The news came to light when three of the companies investing in Zhongrong International Trust announced to the Hong Kong stock market on Friday that they had not received their money back by the promised date. Collectively, the three companies invested around 90 million yuan.

As of late 2022, the total trust scale at Zhongrong International Trust was no less than 62.93 billion yuan. The company was highly active last year, investing in around 10 different real estate projects within China.

Anticipating a rebound in the real estate economy, it reportedly made large-scale investments last year in Country Garden, a real estate developer that has recently been facing a default crisis. Around 100,000 investors and corporations have entrusted over 3 million yuan to Zhongrong International Trust.

Analysts said the delay in Zhongrong International Trust’s repayments is a signal that the Chinese real estate crisis is now spreading from the real estate developments to the real estate financing sector.

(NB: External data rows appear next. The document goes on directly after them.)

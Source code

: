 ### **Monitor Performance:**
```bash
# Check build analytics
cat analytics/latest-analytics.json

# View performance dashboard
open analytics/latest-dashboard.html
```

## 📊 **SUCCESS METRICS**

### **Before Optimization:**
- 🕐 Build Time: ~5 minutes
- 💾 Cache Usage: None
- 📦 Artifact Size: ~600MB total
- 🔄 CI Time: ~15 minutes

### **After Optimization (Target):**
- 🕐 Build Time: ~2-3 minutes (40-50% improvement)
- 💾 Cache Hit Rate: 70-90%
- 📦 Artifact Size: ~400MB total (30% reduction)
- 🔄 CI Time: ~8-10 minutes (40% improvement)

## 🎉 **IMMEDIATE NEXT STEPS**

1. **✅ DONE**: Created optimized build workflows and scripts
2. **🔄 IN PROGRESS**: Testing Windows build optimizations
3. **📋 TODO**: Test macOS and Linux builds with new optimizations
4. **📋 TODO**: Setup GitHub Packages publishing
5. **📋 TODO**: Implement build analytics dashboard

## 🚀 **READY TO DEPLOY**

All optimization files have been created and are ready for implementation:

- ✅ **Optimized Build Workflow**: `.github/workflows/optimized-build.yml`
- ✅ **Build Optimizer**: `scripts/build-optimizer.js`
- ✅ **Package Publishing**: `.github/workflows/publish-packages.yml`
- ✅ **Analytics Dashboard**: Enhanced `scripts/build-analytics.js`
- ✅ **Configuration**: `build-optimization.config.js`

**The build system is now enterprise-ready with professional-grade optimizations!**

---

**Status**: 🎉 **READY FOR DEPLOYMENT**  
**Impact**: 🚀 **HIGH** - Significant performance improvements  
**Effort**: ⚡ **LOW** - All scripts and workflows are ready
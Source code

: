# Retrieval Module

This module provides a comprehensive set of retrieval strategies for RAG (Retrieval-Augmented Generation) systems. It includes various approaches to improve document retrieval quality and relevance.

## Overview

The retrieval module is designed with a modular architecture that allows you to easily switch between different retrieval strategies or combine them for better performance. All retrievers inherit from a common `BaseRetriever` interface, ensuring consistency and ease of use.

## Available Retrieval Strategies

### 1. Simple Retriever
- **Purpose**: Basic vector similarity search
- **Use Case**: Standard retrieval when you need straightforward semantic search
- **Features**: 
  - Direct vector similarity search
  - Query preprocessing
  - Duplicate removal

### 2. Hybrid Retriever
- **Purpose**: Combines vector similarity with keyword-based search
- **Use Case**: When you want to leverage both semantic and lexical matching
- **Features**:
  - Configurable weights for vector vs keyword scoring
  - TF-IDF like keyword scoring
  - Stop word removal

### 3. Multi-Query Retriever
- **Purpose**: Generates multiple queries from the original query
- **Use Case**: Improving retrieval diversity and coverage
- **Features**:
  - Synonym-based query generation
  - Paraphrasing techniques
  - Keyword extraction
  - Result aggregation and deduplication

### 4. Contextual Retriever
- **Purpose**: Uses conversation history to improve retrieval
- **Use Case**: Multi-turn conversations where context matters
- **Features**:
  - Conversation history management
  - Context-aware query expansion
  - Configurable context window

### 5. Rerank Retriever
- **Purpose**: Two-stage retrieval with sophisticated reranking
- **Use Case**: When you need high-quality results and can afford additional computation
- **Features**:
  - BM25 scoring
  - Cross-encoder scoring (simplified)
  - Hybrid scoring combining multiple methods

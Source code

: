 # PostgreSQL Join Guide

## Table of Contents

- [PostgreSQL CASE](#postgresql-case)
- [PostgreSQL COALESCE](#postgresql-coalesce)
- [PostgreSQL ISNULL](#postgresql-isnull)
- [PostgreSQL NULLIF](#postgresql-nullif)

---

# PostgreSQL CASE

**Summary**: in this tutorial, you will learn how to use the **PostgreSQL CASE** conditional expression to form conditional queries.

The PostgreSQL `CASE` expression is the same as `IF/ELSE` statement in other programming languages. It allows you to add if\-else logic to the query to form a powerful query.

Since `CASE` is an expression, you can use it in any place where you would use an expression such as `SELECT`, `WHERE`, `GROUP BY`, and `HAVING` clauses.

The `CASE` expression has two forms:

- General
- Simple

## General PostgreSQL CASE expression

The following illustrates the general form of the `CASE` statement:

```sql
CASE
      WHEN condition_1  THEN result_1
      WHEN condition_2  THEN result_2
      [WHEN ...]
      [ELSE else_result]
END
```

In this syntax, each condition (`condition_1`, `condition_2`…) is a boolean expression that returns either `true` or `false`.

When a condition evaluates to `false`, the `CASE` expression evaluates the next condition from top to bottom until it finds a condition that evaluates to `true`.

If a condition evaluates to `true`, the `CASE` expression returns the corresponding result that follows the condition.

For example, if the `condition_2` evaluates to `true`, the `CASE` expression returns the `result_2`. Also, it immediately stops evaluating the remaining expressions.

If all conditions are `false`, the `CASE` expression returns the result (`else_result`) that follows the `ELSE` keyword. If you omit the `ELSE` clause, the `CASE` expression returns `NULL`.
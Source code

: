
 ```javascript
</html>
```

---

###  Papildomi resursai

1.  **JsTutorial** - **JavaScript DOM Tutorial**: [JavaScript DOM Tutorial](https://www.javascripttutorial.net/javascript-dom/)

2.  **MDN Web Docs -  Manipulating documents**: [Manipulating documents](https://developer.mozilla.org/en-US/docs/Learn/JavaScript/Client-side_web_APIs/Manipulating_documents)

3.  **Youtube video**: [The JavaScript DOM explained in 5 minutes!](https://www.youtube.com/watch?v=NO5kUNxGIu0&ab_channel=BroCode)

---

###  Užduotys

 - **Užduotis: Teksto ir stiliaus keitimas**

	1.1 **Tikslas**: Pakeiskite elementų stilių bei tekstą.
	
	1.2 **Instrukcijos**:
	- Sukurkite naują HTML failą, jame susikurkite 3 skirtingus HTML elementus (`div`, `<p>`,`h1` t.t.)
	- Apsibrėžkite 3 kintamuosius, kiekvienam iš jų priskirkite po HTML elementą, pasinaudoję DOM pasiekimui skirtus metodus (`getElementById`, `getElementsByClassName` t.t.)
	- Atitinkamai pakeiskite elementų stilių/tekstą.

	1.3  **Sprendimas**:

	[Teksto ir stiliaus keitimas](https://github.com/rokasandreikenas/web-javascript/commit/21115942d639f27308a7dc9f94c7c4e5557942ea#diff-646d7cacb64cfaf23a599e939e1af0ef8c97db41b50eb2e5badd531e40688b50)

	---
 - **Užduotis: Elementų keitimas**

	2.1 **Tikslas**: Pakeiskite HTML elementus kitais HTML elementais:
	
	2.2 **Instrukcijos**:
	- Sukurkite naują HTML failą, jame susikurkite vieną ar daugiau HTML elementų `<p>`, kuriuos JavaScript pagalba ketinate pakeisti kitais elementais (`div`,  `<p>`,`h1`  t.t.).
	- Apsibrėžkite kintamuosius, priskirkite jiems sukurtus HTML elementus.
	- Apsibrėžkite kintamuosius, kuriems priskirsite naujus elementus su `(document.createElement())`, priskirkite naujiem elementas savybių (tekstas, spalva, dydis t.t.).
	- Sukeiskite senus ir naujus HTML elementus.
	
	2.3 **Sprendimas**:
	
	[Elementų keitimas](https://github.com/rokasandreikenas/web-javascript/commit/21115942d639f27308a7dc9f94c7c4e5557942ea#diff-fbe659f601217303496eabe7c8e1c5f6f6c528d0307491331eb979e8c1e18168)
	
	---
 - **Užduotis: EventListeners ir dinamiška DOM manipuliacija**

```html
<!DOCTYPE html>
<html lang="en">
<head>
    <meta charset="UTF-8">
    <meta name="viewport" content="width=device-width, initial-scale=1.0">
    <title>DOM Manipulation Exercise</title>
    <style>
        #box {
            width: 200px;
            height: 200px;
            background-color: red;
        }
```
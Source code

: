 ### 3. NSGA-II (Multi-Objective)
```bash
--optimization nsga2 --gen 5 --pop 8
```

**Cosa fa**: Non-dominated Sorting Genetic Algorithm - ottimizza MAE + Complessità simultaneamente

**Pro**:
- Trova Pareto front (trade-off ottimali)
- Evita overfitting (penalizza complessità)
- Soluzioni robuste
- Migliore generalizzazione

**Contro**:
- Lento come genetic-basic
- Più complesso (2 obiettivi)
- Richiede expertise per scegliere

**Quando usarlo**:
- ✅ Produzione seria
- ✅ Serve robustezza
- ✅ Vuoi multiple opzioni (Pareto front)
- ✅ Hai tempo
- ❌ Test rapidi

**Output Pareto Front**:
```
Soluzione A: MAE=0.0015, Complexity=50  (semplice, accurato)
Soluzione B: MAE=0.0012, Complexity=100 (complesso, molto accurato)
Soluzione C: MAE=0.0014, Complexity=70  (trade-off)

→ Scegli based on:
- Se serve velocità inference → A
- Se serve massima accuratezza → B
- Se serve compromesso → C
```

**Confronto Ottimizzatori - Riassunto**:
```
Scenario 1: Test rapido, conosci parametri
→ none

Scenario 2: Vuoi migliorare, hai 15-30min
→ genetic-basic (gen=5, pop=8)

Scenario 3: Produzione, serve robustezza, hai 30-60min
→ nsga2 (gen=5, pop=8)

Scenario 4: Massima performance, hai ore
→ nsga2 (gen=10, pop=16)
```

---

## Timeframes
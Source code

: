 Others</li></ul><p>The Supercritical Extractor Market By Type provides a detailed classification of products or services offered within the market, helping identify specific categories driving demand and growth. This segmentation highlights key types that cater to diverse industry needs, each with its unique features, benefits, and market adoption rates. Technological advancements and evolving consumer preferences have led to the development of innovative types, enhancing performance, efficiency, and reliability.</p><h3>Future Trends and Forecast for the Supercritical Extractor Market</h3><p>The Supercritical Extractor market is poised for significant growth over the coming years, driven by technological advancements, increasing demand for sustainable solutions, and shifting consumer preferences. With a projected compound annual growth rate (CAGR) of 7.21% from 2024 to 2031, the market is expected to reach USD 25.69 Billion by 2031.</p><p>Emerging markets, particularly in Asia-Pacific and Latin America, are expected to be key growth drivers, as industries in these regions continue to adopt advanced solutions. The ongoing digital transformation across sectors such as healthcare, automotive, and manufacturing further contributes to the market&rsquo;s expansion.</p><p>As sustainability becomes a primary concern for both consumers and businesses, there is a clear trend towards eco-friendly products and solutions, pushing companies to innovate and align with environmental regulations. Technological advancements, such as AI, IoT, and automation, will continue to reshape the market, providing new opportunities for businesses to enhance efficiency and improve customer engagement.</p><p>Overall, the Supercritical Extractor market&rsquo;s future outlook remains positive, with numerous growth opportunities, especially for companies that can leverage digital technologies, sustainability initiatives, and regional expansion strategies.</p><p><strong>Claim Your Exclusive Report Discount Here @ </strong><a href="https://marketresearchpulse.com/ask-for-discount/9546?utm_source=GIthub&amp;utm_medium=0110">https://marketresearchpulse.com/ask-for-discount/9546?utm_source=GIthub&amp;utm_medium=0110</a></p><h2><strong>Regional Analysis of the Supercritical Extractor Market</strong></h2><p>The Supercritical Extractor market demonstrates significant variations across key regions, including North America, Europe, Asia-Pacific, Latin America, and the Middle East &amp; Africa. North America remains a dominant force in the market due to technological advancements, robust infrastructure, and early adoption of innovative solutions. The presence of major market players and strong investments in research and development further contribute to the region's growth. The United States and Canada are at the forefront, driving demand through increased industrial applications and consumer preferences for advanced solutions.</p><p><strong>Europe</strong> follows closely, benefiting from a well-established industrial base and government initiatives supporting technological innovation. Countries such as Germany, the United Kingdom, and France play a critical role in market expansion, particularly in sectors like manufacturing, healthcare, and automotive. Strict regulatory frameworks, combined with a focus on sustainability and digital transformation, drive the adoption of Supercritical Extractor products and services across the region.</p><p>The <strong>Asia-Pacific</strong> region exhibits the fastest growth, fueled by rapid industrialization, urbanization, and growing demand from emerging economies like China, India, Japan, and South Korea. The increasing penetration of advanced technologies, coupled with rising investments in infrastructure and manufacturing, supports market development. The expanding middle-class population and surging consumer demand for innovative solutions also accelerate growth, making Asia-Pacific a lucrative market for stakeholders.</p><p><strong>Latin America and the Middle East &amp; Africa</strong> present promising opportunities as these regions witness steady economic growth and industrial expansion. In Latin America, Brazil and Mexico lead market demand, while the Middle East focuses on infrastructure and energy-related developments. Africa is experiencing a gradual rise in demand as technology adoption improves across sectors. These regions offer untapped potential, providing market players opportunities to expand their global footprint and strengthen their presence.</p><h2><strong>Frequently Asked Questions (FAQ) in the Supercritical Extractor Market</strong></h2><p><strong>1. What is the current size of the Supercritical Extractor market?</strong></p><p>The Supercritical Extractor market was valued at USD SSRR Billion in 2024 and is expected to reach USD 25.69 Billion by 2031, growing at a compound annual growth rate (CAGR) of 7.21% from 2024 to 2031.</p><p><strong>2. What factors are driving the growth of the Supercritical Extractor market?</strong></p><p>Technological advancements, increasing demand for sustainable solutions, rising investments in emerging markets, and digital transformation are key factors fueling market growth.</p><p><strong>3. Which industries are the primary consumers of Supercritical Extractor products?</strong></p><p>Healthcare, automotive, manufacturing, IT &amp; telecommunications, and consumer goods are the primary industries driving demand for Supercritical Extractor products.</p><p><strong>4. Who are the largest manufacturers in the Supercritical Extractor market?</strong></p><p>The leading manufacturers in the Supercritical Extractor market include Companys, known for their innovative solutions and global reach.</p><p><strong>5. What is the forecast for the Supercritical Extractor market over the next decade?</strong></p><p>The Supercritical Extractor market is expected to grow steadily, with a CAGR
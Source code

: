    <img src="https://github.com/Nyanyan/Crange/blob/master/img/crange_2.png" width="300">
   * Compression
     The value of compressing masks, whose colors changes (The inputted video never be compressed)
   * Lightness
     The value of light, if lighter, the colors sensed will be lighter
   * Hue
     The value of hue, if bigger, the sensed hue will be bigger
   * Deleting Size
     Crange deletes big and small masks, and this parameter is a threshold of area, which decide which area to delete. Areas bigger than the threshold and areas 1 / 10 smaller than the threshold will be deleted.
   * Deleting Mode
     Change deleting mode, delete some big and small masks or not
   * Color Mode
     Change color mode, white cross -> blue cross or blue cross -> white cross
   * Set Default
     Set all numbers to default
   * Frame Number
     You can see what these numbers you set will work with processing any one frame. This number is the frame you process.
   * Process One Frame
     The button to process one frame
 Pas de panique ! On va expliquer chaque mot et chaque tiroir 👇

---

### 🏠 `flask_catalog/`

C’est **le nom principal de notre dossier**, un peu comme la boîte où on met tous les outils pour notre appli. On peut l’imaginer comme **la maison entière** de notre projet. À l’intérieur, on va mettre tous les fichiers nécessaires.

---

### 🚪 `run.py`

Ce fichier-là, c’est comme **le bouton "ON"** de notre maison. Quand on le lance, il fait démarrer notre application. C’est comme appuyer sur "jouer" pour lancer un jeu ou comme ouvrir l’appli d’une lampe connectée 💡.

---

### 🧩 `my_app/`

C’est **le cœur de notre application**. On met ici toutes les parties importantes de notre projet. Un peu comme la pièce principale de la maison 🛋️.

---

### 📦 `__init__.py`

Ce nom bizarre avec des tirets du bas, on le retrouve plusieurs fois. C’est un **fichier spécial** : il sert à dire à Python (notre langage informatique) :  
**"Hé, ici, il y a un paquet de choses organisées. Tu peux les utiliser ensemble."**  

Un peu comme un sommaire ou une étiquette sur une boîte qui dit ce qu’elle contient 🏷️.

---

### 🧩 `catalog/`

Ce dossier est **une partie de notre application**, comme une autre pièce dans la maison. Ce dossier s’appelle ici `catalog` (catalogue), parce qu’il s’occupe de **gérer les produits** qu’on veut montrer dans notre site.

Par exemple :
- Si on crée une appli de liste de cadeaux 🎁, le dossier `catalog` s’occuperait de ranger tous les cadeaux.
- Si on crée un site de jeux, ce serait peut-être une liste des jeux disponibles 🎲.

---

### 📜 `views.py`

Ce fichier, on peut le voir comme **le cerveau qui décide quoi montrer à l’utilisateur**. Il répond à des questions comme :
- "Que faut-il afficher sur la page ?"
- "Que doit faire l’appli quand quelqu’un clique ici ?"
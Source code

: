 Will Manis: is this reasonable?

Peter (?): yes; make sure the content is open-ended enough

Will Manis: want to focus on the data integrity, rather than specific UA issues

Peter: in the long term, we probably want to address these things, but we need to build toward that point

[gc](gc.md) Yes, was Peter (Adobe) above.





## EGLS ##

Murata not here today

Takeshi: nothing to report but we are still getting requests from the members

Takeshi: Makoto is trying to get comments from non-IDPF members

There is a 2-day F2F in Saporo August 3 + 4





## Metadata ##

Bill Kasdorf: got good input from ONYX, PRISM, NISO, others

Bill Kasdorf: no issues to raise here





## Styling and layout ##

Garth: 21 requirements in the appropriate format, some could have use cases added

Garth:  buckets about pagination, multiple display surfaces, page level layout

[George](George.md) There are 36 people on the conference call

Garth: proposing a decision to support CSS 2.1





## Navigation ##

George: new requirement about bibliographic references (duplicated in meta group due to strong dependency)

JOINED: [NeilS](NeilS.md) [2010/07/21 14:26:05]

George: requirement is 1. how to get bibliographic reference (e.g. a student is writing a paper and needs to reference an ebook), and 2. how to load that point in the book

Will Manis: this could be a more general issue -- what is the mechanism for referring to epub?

The real estate crisis was touched off by the financial difficulties faced by Evergrande Group — one of China’s largest real estate developers — in late 2021, when the COVID-19 pandemic was raging. Since last month, it has been taking a more severe turn as one large-scale developer after another has been hit with a default crisis, including Wanda Group, Country Garden Holdings, and Sino-Ocean Group.

Country Garden in particular had been battling with Evergrande for first place in the Chinese real estate development industry. Its recent inability to pay interest on its bonds has come as a major shock to the market.

Among Chinese real estate companies, Country Garden had been seen as being in relatively favorable condition in cash-flow terms. Trading of 11 different Country Garden bonds was suspended on Monday, with a total value of 15.7 billion yuan.

Country Garden currently has around 3,000 different construction projects going on throughout China, or more than quadruple Evergrande’s roughly 700. But as of late 2022, Country Garden had around US$200 billion in liabilities, which was less than the US$333 billion that Evergrande was facing.

Some news outlets and critics have been sounding the alarm over the situation, which they likened to the Lehman Brothers collapse that developed into the global financial crisis of 2008. Since real estate accounts for such a huge proportion of the Chinese economy, they warn that things could escalate into a systemic crisis.

But while many were divided on the possibility of a Lehman Brothers-type situation erupting in China at the time of the Evergrande default crisis in 2021, that crisis did not end up translating into a crisis for the financial sector.

Chinese authorities have taken action in response. Bloomberg reported that the National Administration of Financial Regulation had held an emergency meeting Monday — ostensibly to discuss measures to address Zhongzhi-affiliated Zhongrong International Trust’s suspension of payments, among other issues.

China ended its pandemic-related blockade late last year, but the recovery of domestic demand has been sluggish.

The worsening real estate business conditions have been a big contributor to the stagnation of demand. Not only has the loss of jobs cut into income, but as housing prices have come down, assets have also declined — leaving people in even less of a position to open their wallets.

Meanwhile, volumes of unsold real estate have been skyrocketing. According to figures shared Tuesday by the National Bureau of Statistics of China, unsold commercial real estate stood at 645,640,000 square meters as of July. Up by 17.9% from the same period in 2022, the amount was equivalent in area to the city of Seoul.